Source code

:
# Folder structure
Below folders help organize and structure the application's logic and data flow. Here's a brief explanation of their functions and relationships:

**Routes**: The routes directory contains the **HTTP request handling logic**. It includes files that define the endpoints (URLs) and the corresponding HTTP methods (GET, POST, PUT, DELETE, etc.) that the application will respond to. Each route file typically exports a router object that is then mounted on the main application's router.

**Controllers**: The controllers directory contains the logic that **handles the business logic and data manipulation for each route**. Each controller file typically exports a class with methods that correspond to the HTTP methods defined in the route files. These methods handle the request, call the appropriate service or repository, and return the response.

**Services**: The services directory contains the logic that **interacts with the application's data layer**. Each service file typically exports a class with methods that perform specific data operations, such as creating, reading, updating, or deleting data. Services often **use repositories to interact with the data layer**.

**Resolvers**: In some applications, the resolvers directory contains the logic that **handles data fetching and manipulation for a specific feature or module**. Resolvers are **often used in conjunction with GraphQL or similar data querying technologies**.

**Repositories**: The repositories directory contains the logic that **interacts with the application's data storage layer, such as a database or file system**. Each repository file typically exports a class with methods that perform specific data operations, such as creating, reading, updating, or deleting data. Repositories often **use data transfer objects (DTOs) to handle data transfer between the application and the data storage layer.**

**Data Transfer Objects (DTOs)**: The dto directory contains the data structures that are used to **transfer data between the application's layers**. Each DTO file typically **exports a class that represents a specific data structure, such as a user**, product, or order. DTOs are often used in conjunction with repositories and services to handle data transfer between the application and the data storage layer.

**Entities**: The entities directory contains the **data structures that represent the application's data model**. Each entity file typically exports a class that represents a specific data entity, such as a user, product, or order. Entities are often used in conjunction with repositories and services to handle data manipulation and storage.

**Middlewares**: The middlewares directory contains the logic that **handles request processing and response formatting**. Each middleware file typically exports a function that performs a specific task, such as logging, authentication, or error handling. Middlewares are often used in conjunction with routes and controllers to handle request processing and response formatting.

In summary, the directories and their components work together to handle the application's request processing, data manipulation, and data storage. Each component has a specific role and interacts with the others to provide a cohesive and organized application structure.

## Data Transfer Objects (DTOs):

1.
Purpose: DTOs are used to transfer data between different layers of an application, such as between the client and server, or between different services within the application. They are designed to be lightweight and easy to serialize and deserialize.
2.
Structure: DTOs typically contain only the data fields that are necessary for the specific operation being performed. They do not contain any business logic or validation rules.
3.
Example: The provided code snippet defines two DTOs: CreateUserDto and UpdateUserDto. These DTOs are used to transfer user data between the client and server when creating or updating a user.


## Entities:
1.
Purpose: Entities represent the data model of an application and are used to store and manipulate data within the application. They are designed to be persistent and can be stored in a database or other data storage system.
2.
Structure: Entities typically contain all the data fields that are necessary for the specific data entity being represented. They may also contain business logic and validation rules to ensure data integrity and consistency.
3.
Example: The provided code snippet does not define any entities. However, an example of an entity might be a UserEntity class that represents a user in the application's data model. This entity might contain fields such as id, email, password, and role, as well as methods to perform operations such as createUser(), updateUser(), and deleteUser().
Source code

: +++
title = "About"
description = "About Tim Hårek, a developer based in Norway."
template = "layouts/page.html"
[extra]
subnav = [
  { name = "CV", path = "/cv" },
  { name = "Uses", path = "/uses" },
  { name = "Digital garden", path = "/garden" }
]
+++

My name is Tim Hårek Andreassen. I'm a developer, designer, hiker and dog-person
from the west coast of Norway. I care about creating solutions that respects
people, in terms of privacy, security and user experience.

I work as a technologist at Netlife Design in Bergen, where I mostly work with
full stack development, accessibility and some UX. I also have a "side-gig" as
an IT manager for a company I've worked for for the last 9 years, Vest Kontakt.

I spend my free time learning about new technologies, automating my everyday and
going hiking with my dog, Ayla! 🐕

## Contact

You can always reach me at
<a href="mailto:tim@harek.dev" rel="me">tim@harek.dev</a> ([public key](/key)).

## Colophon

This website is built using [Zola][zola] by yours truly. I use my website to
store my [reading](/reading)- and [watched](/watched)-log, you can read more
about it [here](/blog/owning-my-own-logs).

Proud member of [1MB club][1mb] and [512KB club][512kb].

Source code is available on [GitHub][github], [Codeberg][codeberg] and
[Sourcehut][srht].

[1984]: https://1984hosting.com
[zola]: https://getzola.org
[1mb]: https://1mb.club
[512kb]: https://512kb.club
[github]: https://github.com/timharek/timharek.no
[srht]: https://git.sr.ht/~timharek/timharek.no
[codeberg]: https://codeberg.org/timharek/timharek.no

* About this exercise:
Once you have read the data, copy all of it out exactly.

* Solution for this problem:
Source code

:
# Folder structure
Below folders help organize and structure the application's logic and data flow. Here's a brief explanation of their functions and relationships:

**Routes**: The routes directory contains the **HTTP request handling logic**. It includes files that define the endpoints (URLs) and the corresponding HTTP methods (GET, POST, PUT, DELETE, etc.) that the application will respond to. Each route file typically exports a router object that is then mounted on the main application's router.

**Controllers**: The controllers directory contains the logic that **handles the business logic and data manipulation for each route**. Each controller file typically exports a class with methods that correspond to the HTTP methods defined in the route files. These methods handle the request, call the appropriate service or repository, and return the response.

**Services**: The services directory contains the logic that **interacts with the application's data layer**. Each service file typically exports a class with methods that perform specific data operations, such as creating, reading, updating, or deleting data. Services often **use repositories to interact with the data layer**.

**Resolvers**: In some applications, the resolvers directory contains the logic that **handles data fetching and manipulation for a specific feature or module**. Resolvers are **often used in conjunction with GraphQL or similar data querying technologies**.

**Repositories**: The repositories directory contains the logic that **interacts with the application's data storage layer, such as a database or file system**. Each repository file typically exports a class with methods that perform specific data operations, such as creating, reading, updating, or deleting data. Repositories often **use data transfer objects (DTOs) to handle data transfer between the application and the data storage layer.**

**Data Transfer Objects (DTOs)**: The dto directory contains the data structures that are used to **transfer data between the application's layers**. Each DTO file typically **exports a class that represents a specific data structure, such as a user**, product, or order. DTOs are often used in conjunction with repositories and services to handle data transfer between the application and the data storage layer.

**Entities**: The entities directory contains the **data structures that represent the application's data model**. Each entity file typically exports a class that represents a specific data entity, such as a user, product, or order. Entities are often used in conjunction with repositories and services to handle data manipulation and storage.

**Middlewares**: The middlewares directory contains the logic that **handles request processing and response formatting**. Each middleware file typically exports a function that performs a specific task, such as logging, authentication, or error handling. Middlewares are often used in conjunction with routes and controllers to handle request processing and response formatting.

In summary, the directories and their components work together to handle the application's request processing, data manipulation, and data storage. Each component has a specific role and interacts with the others to provide a cohesive and organized application structure.

## Data Transfer Objects (DTOs):

1.
Purpose: DTOs are used to transfer data between different layers of an application, such as between the client and server, or between different services within the application. They are designed to be lightweight and easy to serialize and deserialize.
2.
Structure: DTOs typically contain only the data fields that are necessary for the specific operation being performed. They do not contain any business logic or validation rules.
3.
Example: The provided code snippet defines two DTOs: CreateUserDto and UpdateUserDto. These DTOs are used to transfer user data between the client and server when creating or updating a user.


## Entities:
1.
Purpose: Entities represent the data model of an application and are used to store and manipulate data within the application. They are designed to be persistent and can be stored in a database or other data storage system.
2.
Structure: Entities typically contain all the data fields that are necessary for the specific data entity being represented. They may also contain business logic and validation rules to ensure data integrity and consistency.
3.
Example: The provided code snippet does not define any entities. However, an example of an entity might be a UserEntity class that represents a user in the application's data model. This entity might contain fields such as id, email, password, and role, as well as methods to perform operations such as createUser(), updateUser(), and deleteUser().
Source code

: +++
title = "About"
description = "About Tim Hårek, a developer based in Norway."
template = "layouts/page.html"
[extra]
subnav = [
  { name = "CV", path = "/cv" },
  { name = "Uses", path = "/uses" },
  { name = "Digital garden", path = "/garden" }
]
+++

My name is Tim Hårek Andreassen. I'm a developer, designer, hiker and dog-person
from the west coast of Norway. I care about creating solutions that respects
people, in terms of privacy, security and user experience.

I work as a technologist at Netlife Design in Bergen, where I mostly work with
full stack development, accessibility and some UX. I also have a "side-gig" as
an IT manager for a company I've worked for for the last 9 years, Vest Kontakt.

I spend my free time learning about new technologies, automating my everyday and
going hiking with my dog, Ayla! 🐕

## Contact

You can always reach me at
<a href="mailto:tim@harek.dev" rel="me">tim@harek.dev</a> ([public key](/key)).

## Colophon

This website is built using [Zola][zola] by yours truly. I use my website to
store my [reading](/reading)- and [watched](/watched)-log, you can read more
about it [here](/blog/owning-my-own-logs).

Proud member of [1MB club][1mb] and [512KB club][512kb].

Source code is available on [GitHub][github], [Codeberg][codeberg] and
[Sourcehut][srht].

[1984]: https://1984hosting.com
[zola]: https://getzola.org
[1mb]: https://1mb.club
[512kb]: https://512kb.club
[github]: https://github.com/timharek/timharek.no
[srht]: https://git.sr.ht/~timharek/timharek.no
[codeberg]: https://codeberg.org/timharek/timharek.no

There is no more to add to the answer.